Analog technology has experienced a resurgence in the market. Vinyl LPs, notebooks, pencils, woodworking with hand tools, typewriters and even cassettes have resurrected from the productivity and entertainment graveyard to create a multi-million-dollar industry, once again.
(Interestingly, in all of this fervor for physical goods VHS tapes are feeling left out. Anyone want to demand legislation that prohibits their exclusion? No?)
According to technophiles and techno-utopists past and present, we were supposed to be living in an age where digital would make any and all analog technology obsolete. I must admit that even I didn’t imagine that such mediums would make a comeback. The common sentiment, for years, was that advances would provide humanity such high levels of convenience that no one would bother to “look back”, as it were.
They (and I) were wrong. Still, it is necessary to know what the reason for the analog revival is, being that using older technologies requires more of one’s time and effort.
While it can be argued that the technophiles had something to do with the mass adoption of digital, via their crafty use of advertising, the primary reason why most use iPads and smartphones these days is because they provide an ease of use over older technologies. Therefore, the reason for our question.
Putting aside that many are participating in the analog resurgence because of the trendiness of the movement, some provide reasonable answers to defend their using analog. Among the most logical I’ve heard is that overindulgence with digital lead them to reexamine their relationship with new technology because of the negatives of such behavior. Once they backed away from it and “reconnected” with the physical world they reclaimed what they “lost” when they turned themselves over to digital completely.

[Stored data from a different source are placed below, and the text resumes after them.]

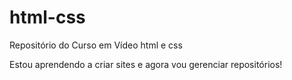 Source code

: # html-css
 Repositório do Curso em Vídeo html e css

Estou aprendendo a criar sites e agora vou gerenciar repositórios! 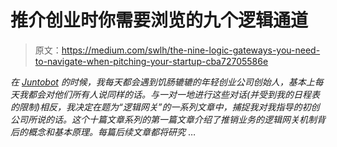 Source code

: # 推介创业时你需要浏览的九个逻辑通道

> 原文：<https://medium.com/swlh/the-nine-logic-gateways-you-need-to-navigate-when-pitching-your-startup-cba72705586e>

*在* [*Juntobot*](http://www.juntobot.com) *的时候，我每天都会遇到饥肠辘辘的年轻创业公司创始人，基本上每天我都会对他们所有人说同样的话。与一对一地进行这些对话(并受到我的日程表的限制)相反，我决定在题为“逻辑网关”的一系列文章中，捕捉我对我指导的初创公司所说的话。这个十篇文章系列的第一篇文章介绍了推销业务的逻辑网关机制背后的概念和基本原理。每篇后续文章都将研究* … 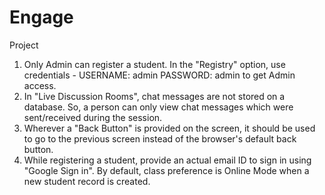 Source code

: # Engage
Project


1. Only Admin can register a student. In the "Registry" option, use credentials - USERNAME: admin PASSWORD: admin to get Admin access. 
2. In "Live Discussion Rooms", chat messages are not stored on a database. So, a person can only view chat messages which were sent/received during the session.
3. Wherever a "Back Button" is provided on the screen, it should be used to go to the previous screen instead of the browser's default back button.
4. While registering a student, provide an actual email ID to sign in using "Google Sign in". By default, class preference is Online Mode when a new student record is created. 

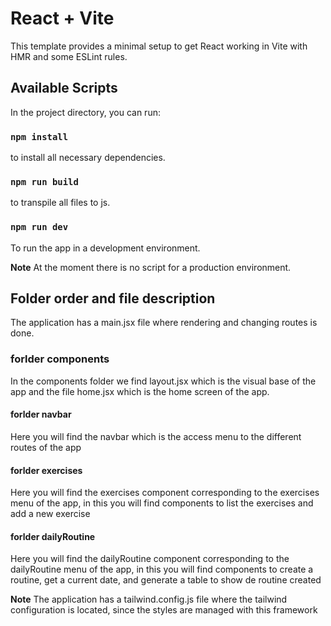 # React + Vite

This template provides a minimal setup to get React working in Vite with HMR and some ESLint rules.

## Available Scripts

In the project directory, you can run:

### `npm install`

to install all necessary dependencies.

### `npm run build`

to transpile all files to js.

### `npm run dev`

To run the app in a development environment.

**Note**	At the moment there is no script for a production environment.

## Folder order and file description

The application has a main.jsx file where rendering and changing routes is done.

### forlder components
In the components folder we find layout.jsx which is the visual base of the app and the file home.jsx which is the home screen of the app.

#### forlder navbar
Here you will find the navbar which is the access menu to the different routes of the app

#### forlder exercises
Here you will find the exercises component corresponding to the exercises menu of the app, in this you will find components to list the exercises and add a new exercise

#### forlder dailyRoutine
Here you will find the dailyRoutine component corresponding to the dailyRoutine menu of the app, in this you will find components to create a routine, get a current date, and generate a table to show de routine created

**Note**	The application has a tailwind.config.js file where the tailwind configuration is located, since the styles are managed with this framework






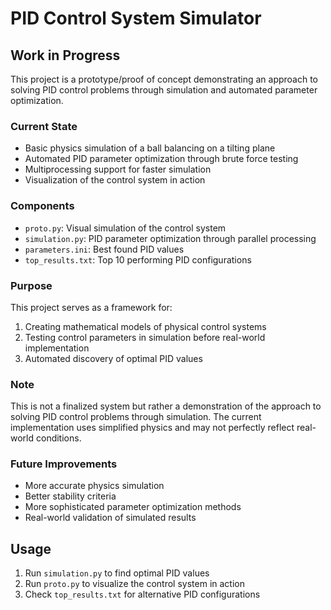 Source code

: # PID Control System Simulator

## Work in Progress

This project is a prototype/proof of concept demonstrating an approach to solving PID control problems through simulation and automated parameter optimization.

### Current State
- Basic physics simulation of a ball balancing on a tilting plane
- Automated PID parameter optimization through brute force testing
- Multiprocessing support for faster simulation
- Visualization of the control system in action

### Components
- `proto.py`: Visual simulation of the control system
- `simulation.py`: PID parameter optimization through parallel processing
- `parameters.ini`: Best found PID values
- `top_results.txt`: Top 10 performing PID configurations

### Purpose
This project serves as a framework for:
1. Creating mathematical models of physical control systems
2. Testing control parameters in simulation before real-world implementation
3. Automated discovery of optimal PID values

### Note
This is not a finalized system but rather a demonstration of the approach to solving PID control problems through simulation. The current implementation uses simplified physics and may not perfectly reflect real-world conditions.

### Future Improvements
- More accurate physics simulation
- Better stability criteria
- More sophisticated parameter optimization methods
- Real-world validation of simulated results

## Usage
1. Run `simulation.py` to find optimal PID values
2. Run `proto.py` to visualize the control system in action
3. Check `top_results.txt` for alternative PID configurations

Among what they assert to have lost was time, patience, self-control and, most importantly, human warmth. With the incessant checking of one’s Facebook wall, relentless text messaging, drowning out the surroundings with loud music through earphones and endless YouTube viewing, it’s easy to see why. It was akin to a “disconnecting” or “checking out” from the realm we live in, operate in and are should thrive in – the physical world.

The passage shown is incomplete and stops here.